Hannah also accepted £18,000 to attend an awards ceremony in her dad’s name after his death, and only passed £2,000 of the fee onto the Foundation.
Hannah’s father was a one-in-a-million kind of person. Unfortunately, people who grow up next to greatness can get swept up in the excitement and bask in the reflected glory of the spotlight. Fame can be a drug, infectious and corrupting.
Hannah did not walk the walk. Her dad did, clinging to his wheelie walker and exhibiting the stoic character that got his through the war in the jungle.
Sure, she cared for her dad, she supported him at home and dealt with the press and the intrusion gracefully. But since Captain Tom’s death, there’s a lingering suspicion that Colin and Hannah are exploiting his legacy by running a business, not a charity.
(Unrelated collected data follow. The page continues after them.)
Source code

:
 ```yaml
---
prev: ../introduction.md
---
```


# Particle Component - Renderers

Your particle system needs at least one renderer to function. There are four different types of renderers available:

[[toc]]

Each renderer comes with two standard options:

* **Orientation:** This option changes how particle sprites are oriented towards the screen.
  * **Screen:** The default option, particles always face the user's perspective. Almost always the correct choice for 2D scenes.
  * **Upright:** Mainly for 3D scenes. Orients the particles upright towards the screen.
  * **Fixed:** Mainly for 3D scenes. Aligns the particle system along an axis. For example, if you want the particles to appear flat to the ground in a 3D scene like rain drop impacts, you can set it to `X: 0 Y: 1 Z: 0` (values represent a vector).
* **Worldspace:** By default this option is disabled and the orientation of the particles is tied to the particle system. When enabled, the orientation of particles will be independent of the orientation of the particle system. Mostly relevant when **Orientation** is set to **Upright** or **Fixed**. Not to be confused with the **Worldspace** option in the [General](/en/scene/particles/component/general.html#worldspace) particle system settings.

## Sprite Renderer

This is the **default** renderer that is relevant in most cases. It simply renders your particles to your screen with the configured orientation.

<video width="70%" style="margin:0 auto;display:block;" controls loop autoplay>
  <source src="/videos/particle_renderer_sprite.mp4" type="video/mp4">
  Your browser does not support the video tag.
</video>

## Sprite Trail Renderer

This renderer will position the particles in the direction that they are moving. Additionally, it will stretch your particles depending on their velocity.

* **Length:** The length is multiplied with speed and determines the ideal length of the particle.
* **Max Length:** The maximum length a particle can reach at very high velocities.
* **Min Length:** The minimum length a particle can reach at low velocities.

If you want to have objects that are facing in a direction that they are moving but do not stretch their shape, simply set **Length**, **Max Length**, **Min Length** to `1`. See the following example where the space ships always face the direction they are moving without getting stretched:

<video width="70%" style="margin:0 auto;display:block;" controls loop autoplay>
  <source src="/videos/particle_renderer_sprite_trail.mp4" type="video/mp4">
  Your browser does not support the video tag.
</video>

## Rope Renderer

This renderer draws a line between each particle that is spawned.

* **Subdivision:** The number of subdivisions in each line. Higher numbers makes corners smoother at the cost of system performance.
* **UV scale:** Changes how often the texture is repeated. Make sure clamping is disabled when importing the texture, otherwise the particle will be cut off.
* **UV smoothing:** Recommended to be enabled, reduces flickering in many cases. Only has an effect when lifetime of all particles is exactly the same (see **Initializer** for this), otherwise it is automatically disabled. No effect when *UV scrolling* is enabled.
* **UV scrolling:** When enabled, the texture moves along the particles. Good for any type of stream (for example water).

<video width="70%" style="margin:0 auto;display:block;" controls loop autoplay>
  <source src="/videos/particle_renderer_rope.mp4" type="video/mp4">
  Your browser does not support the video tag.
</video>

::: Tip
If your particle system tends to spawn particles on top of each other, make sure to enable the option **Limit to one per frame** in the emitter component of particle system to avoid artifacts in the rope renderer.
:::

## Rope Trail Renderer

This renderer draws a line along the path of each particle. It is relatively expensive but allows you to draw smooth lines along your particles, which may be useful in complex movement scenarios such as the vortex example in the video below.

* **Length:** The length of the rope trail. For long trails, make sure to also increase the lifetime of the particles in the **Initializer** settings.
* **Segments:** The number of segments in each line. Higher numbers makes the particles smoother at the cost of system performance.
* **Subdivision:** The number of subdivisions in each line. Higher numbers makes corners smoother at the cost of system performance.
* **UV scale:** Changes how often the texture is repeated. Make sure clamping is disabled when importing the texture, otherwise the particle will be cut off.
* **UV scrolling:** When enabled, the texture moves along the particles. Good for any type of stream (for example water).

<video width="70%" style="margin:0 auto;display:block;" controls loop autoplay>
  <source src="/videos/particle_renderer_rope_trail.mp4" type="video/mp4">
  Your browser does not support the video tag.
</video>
The Charity Commissioners are investigating the Tom Moore Foundation, which is no longer accepting donations. This is an all-too-familiar story. There are far too many charities in the UK, run by amateurs with little supervision.
Tom Moore’s amazing achievement also brought out the best in the British public – people who had so little to spare during the pandemic, coughed up cash to help the NHS.
In recent months, mortgages and food prices have soared, and with winter around the corner, fuel bills will rise again. The numbers sleeping on the streets will go up. Charities will have a tough time raising donations at a time when there’s little cash to spare after paying household bills.
The foolish actions of Hannah Ingram-Moore will impact on all fundraising efforts, making it harder to help those in need.
She must close down the Foundation, return the book profits to charities better run than her own, and learn to adjust to life outside the spotlight.
Every time she opens her mouth in self-justification, she damages her father’s name.